#### [What needs to be done]
An exact copy of every entry is required, without the pictures.

Dataset entries
____________________
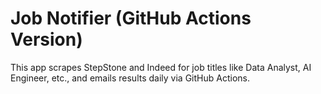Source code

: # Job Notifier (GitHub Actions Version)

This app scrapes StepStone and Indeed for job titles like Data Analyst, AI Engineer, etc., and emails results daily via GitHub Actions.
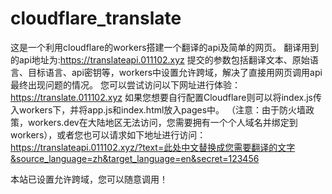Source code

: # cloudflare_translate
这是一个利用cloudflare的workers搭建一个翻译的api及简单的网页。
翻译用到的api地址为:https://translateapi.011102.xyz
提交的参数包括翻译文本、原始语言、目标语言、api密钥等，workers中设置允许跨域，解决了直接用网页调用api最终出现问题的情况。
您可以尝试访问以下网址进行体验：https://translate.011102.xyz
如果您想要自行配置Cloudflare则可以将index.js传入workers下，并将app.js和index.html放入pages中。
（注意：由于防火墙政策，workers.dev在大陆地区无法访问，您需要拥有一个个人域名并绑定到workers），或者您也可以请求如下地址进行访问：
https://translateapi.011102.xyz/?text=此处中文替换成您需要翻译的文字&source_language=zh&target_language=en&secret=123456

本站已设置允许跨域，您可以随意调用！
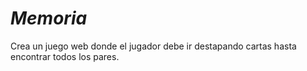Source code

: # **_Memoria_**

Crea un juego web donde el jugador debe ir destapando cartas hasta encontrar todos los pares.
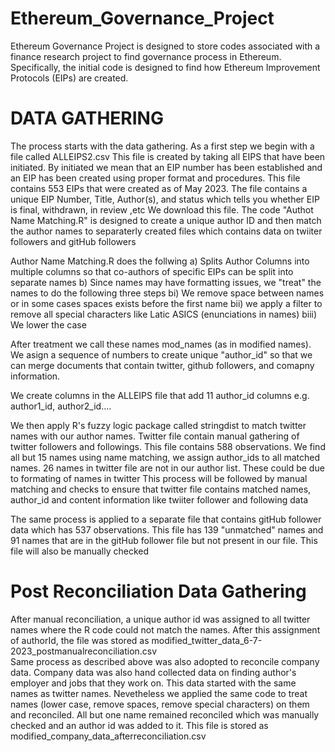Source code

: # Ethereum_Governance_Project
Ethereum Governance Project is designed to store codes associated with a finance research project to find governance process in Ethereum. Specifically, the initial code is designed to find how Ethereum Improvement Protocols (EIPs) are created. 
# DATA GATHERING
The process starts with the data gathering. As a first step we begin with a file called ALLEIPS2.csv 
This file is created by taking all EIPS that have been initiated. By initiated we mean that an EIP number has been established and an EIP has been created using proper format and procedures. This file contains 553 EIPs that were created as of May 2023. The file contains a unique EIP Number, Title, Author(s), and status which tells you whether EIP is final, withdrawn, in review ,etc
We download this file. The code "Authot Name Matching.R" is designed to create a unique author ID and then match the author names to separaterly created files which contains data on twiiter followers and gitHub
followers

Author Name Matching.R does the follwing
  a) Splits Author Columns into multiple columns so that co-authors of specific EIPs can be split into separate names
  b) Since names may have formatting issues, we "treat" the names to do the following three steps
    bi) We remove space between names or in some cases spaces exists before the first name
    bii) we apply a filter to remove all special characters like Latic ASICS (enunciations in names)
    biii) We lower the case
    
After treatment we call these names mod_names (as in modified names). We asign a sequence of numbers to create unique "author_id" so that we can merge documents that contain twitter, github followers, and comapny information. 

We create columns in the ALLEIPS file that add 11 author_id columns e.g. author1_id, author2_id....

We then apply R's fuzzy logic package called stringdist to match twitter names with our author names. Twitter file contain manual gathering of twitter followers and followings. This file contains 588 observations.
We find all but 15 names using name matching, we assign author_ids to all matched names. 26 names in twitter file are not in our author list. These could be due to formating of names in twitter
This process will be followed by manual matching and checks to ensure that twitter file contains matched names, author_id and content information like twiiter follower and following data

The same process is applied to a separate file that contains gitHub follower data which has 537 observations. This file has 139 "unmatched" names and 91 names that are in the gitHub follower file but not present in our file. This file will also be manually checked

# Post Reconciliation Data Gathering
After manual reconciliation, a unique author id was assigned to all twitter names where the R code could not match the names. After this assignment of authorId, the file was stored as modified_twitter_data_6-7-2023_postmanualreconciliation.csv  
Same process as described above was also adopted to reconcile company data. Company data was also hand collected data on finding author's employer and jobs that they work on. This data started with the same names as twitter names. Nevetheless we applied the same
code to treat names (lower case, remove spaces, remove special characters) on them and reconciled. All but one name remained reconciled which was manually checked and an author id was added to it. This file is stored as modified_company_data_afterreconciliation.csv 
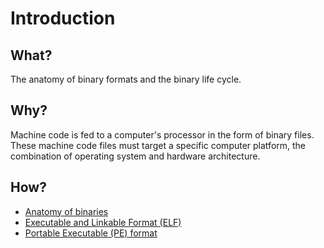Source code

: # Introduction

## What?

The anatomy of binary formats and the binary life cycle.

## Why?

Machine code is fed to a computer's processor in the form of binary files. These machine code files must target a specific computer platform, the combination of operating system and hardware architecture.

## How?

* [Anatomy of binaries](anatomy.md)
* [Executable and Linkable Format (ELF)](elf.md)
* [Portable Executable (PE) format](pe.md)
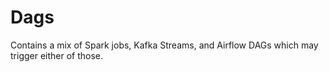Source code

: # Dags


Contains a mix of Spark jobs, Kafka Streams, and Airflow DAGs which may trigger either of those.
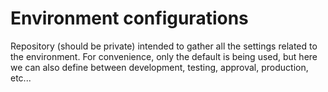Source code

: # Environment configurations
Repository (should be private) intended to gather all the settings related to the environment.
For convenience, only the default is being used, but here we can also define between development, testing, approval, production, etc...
____________________
#### [Solution to the exercise]
Source code

: # Job Notifier (GitHub Actions Version)

This app scrapes StepStone and Indeed for job titles like Data Analyst, AI Engineer, etc., and emails results daily via GitHub Actions.
Source code

: # cloudflare_translate
这是一个利用cloudflare的workers搭建一个翻译的api及简单的网页。
翻译用到的api地址为:https://translateapi.011102.xyz
提交的参数包括翻译文本、原始语言、目标语言、api密钥等，workers中设置允许跨域，解决了直接用网页调用api最终出现问题的情况。
您可以尝试访问以下网址进行体验：https://translate.011102.xyz
如果您想要自行配置Cloudflare则可以将index.js传入workers下，并将app.js和index.html放入pages中。
（注意：由于防火墙政策，workers.dev在大陆地区无法访问，您需要拥有一个个人域名并绑定到workers），或者您也可以请求如下地址进行访问：
https://translateapi.011102.xyz/?text=此处中文替换成您需要翻译的文字&source_language=zh&target_language=en&secret=123456

本站已设置允许跨域，您可以随意调用！
Source code

: # **_Memoria_**

Crea un juego web donde el jugador debe ir destapando cartas hasta encontrar todos los pares.
Source code

: # Ethereum_Governance_Project
Ethereum Governance Project is designed to store codes associated with a finance research project to find governance process in Ethereum. Specifically, the initial code is designed to find how Ethereum Improvement Protocols (EIPs) are created. 
# DATA GATHERING
The process starts with the data gathering. As a first step we begin with a file called ALLEIPS2.csv 
This file is created by taking all EIPS that have been initiated. By initiated we mean that an EIP number has been established and an EIP has been created using proper format and procedures. This file contains 553 EIPs that were created as of May 2023. The file contains a unique EIP Number, Title, Author(s), and status which tells you whether EIP is final, withdrawn, in review ,etc
We download this file. The code "Authot Name Matching.R" is designed to create a unique author ID and then match the author names to separaterly created files which contains data on twiiter followers and gitHub
followers

Author Name Matching.R does the follwing
  a) Splits Author Columns into multiple columns so that co-authors of specific EIPs can be split into separate names
  b) Since names may have formatting issues, we "treat" the names to do the following three steps
    bi) We remove space between names or in some cases spaces exists before the first name
    bii) we apply a filter to remove all special characters like Latic ASICS (enunciations in names)
    biii) We lower the case
    
After treatment we call these names mod_names (as in modified names). We asign a sequence of numbers to create unique "author_id" so that we can merge documents that contain twitter, github followers, and comapny information. 

We create columns in the ALLEIPS file that add 11 author_id columns e.g. author1_id, author2_id....

We then apply R's fuzzy logic package called stringdist to match twitter names with our author names. Twitter file contain manual gathering of twitter followers and followings. This file contains 588 observations.
We find all but 15 names using name matching, we assign author_ids to all matched names. 26 names in twitter file are not in our author list. These could be due to formating of names in twitter
This process will be followed by manual matching and checks to ensure that twitter file contains matched names, author_id and content information like twiiter follower and following data

The same process is applied to a separate file that contains gitHub follower data which has 537 observations. This file has 139 "unmatched" names and 91 names that are in the gitHub follower file but not present in our file. This file will also be manually checked

# Post Reconciliation Data Gathering
After manual reconciliation, a unique author id was assigned to all twitter names where the R code could not match the names. After this assignment of authorId, the file was stored as modified_twitter_data_6-7-2023_postmanualreconciliation.csv  
Same process as described above was also adopted to reconcile company data. Company data was also hand collected data on finding author's employer and jobs that they work on. This data started with the same names as twitter names. Nevetheless we applied the same
code to treat names (lower case, remove spaces, remove special characters) on them and reconciled. All but one name remained reconciled which was manually checked and an author id was added to it. This file is stored as modified_company_data_afterreconciliation.csv 
Source code

: # Introduction

## What?

The anatomy of binary formats and the binary life cycle.

## Why?

Machine code is fed to a computer's processor in the form of binary files. These machine code files must target a specific computer platform, the combination of operating system and hardware architecture.

## How?

* [Anatomy of binaries](anatomy.md)
* [Executable and Linkable Format (ELF)](elf.md)
* [Portable Executable (PE) format](pe.md)
Source code

: # Dags


Contains a mix of Spark jobs, Kafka Streams, and Airflow DAGs which may trigger either of those.
Source code

: # Environment configurations
Repository (should be private) intended to gather all the settings related to the environment.
For convenience, only the default is being used, but here we can also define between development, testing, approval, production, etc...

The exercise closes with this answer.